Now spin a silver thread of milk / And out of it a baby knit. / Then take the milken thread again / And mend your broken heart with it.

It's shimmeringly magical to watch my milk transform into a new person, a beautiful little sprout-in-the-snow, a bright-throated piper, up to his eyebrows in eyelashes. And how delightful that this small wild creature needs me! I am his habitat, I am the twig this bird has lit upon, and, indeed, this is the milk he came expecting.

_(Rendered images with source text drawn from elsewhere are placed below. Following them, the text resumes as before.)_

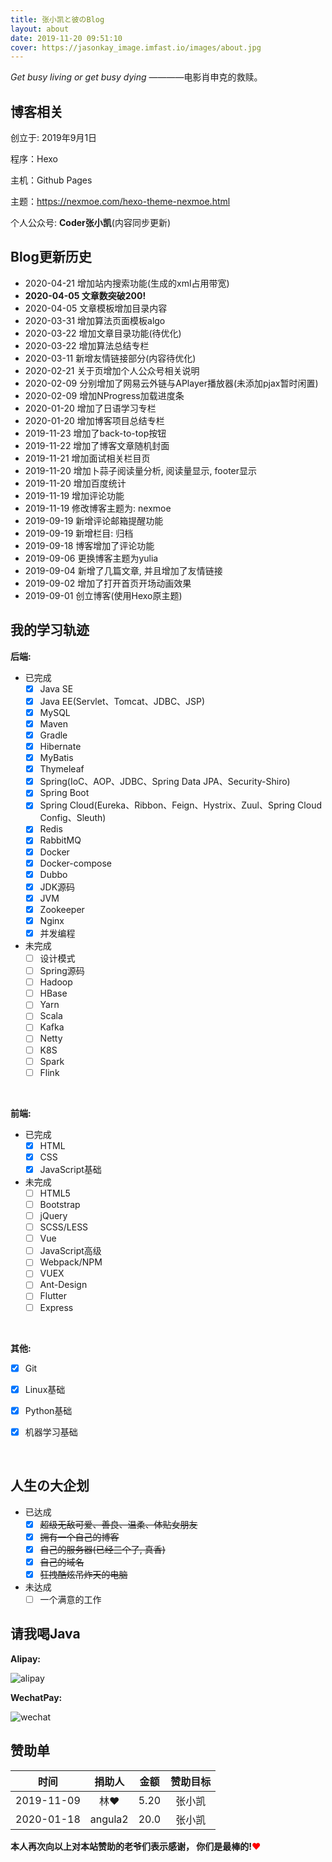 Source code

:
 ```yaml
---
title: 张小凯と彼のBlog
layout: about
date: 2019-11-20 09:51:10
cover: https://jasonkay_image.imfast.io/images/about.jpg
---
```


*Get busy living or get busy dying*  ————电影肖申克的救赎。

## 博客相关

创立于: 2019年9月1日

程序：Hexo

主机：Github Pages

主题：https://nexmoe.com/hexo-theme-nexmoe.html

个人公众号: **Coder张小凯**(内容同步更新)



## Blog更新历史

*   2020-04-21 增加站内搜索功能(生成的xml占用带宽)
*   **2020-04-05 文章数突破200!**
*   2020-04-05 文章模板增加目录内容
*   2020-03-31 增加算法页面模板algo
*   2020-03-22 增加文章目录功能(待优化)
*   2020-03-22 增加算法总结专栏
*   2020-03-11 新增友情链接部分(内容待优化)
*   2020-02-21 关于页增加个人公众号相关说明
*   2020-02-09 分别增加了网易云外链与APlayer播放器(未添加pjax暂时闲置)
*   2020-02-09 增加NProgress加载进度条
*   2020-01-20 增加了日语学习专栏
*   2020-01-20 增加博客项目总结专栏
*   2019-11-23 增加了back-to-top按钮
*   2019-11-22 增加了博客文章随机封面
*   2019-11-21 增加面试相关栏目页
*   2019-11-20 增加卜蒜子阅读量分析, 阅读量显示, footer显示
*   2019-11-20 增加百度统计
*   2019-11-19 增加评论功能
*   2019-11-19 修改博客主题为: nexmoe
*   2019-09-19 新增评论邮箱提醒功能
*   2019-09-19 新增栏目: 归档
*   2019-09-18 博客增加了评论功能
*   2019-09-06 更换博客主题为yulia
*   2019-09-04 新增了几篇文章, 并且增加了友情链接
*   2019-09-02 增加了打开首页开场动画效果
*   2019-09-01 创立博客(使用Hexo原主题)



## 我的学习轨迹

**后端:**

-   已完成
    -   [x] Java SE
    -   [x] Java EE(Servlet、Tomcat、JDBC、JSP)
    -   [x] MySQL
    -   [x] Maven
    -   [x] Gradle
    -   [x] Hibernate
    -   [x] MyBatis
    -   [x] Thymeleaf
    -   [x] Spring(IoC、AOP、JDBC、Spring Data JPA、Security-Shiro)
    -   [x] Spring Boot
    -   [x] Spring Cloud(Eureka、Ribbon、Feign、Hystrix、Zuul、Spring Cloud Config、Sleuth)
    -   [x] Redis
    -   [x] RabbitMQ
    -   [x] Docker
    -   [x] Docker-compose
    -   [x] Dubbo
    -   [x] JDK源码
    -   [x] JVM
    -   [x] Zookeeper
    -   [x] Nginx
    -   [x] 并发编程
-   未完成
    -   [ ] 设计模式
    -   [ ] Spring源码
    -   [ ] Hadoop
    -   [ ] HBase
    -   [ ] Yarn
    -   [ ] Scala
    -   [ ] Kafka
    -   [ ] Netty
    -   [ ] K8S
    -   [ ] Spark
    -   [ ] Flink

<br/>

**前端:**

-   已完成
    -   [x] HTML
    -   [x] CSS
    -   [x] JavaScript基础

-   未完成
    -   [ ] HTML5
    -   [ ] Bootstrap
    -   [ ] jQuery
    -   [ ] SCSS/LESS
    -   [ ] Vue
    -   [ ] JavaScript高级
    -   [ ] Webpack/NPM
    -   [ ] VUEX
    -   [ ] Ant-Design
    -   [ ] Flutter
    -   [ ] Express

<br/>

**其他:**

-   [x] Git
-   [x] Linux基础
-   [x] Python基础
-   [x] 机器学习基础



<br/>

## 人生の大企划

-   已达成
    -   [x] ~~超级无敌可爱、善良、温柔、体贴女朋友~~
    -   [x] ~~拥有一个自己的博客~~
    -   [x] ~~自己的服务器(已经三个了, 真香)~~
    -   [x] ~~自己的域名~~
    -   [x] ~~狂拽酷炫吊炸天的电脑~~

-   未达成
    -   [ ] 一个满意的工作

## 请我喝Java

**Alipay:**

![alipay](https://jasonkay_image.imfast.io/images/alipay.jpg)

**WechatPay:**

![wechat](https://jasonkay_image.imfast.io/images/wechat.jpg)



## 赞助单

|    时间    | 捐助人  | 金额 | 赞助目标 |
| :--------: | :-----: | :--: | :------: |
| 2019-11-09 |   林❤   | 5.20 |  张小凯  |
| 2020-01-18 | angula2 | 20.0 |  张小凯  |



**本人再次向以上对本站赞助的老爷们表示感谢， 你们是最棒的!**<font color="#FF0000">❤</font>



<br/>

There is the grunt work, though, fueling the magic. And "fuel" really is how I think about food these days. Staying fed is heavy work. It feels like I am always running out, and when I get something, I've barely cleared the dishes before there it is again: I'm hungry. If my own kitchen feels inadequate, restaurants are mostly hopeless. Such silly little morsels in the middles of big plates. Such tiny dabs of cheese on those greens. Moderation, mindfulness, kale salad--lols.

It's like this. I gained 25 pounds gestating. Then I lost 40 lactating, leaving me lighter than I have ever been at my adult height, and technically underweight. And it's the especially nice fat that's gone--the smoothing subcutaneous fat, the curvy gluteofemoral fat. I'm sharp, fibrous, aged. My baby likes chewing on my collarbones. Underwires scrape my ribs. Nothing is wrong--I checked, twice--and it does make sense. Nursing, especially nighttime nursing, suppresses estrogen and the subcutaneous fat it encourages. Then consider that I walk everywhere with a 25-pound weight on my back, a 25-pound weight who periodically siphons calories directly from my dwindling body, and it's easy to see how I wound up like this.

But I am eating like I have never eaten before. Every morning it's three eggs and a bowlful of porridge with heavy cream and maple syrup, dark chocolate, tea with more cream. I eat pot roasts and cheesecakes, hash browns fried in butter, pupusas under sour cream, sauerkraut, salsa, avocado. Salmon and miso, cornbread and blueberry jam, baked oysters, noodle-y bowls of beef tendon pho, steak, mashed potatoes, gravy. Heaping skillets of sautéed leeks and rutabagas, kettles of buttered kale, roasted squash, creamed turnips, lasagna. If it doesn't overflow my dinner plate, it's a garnish, not a salad.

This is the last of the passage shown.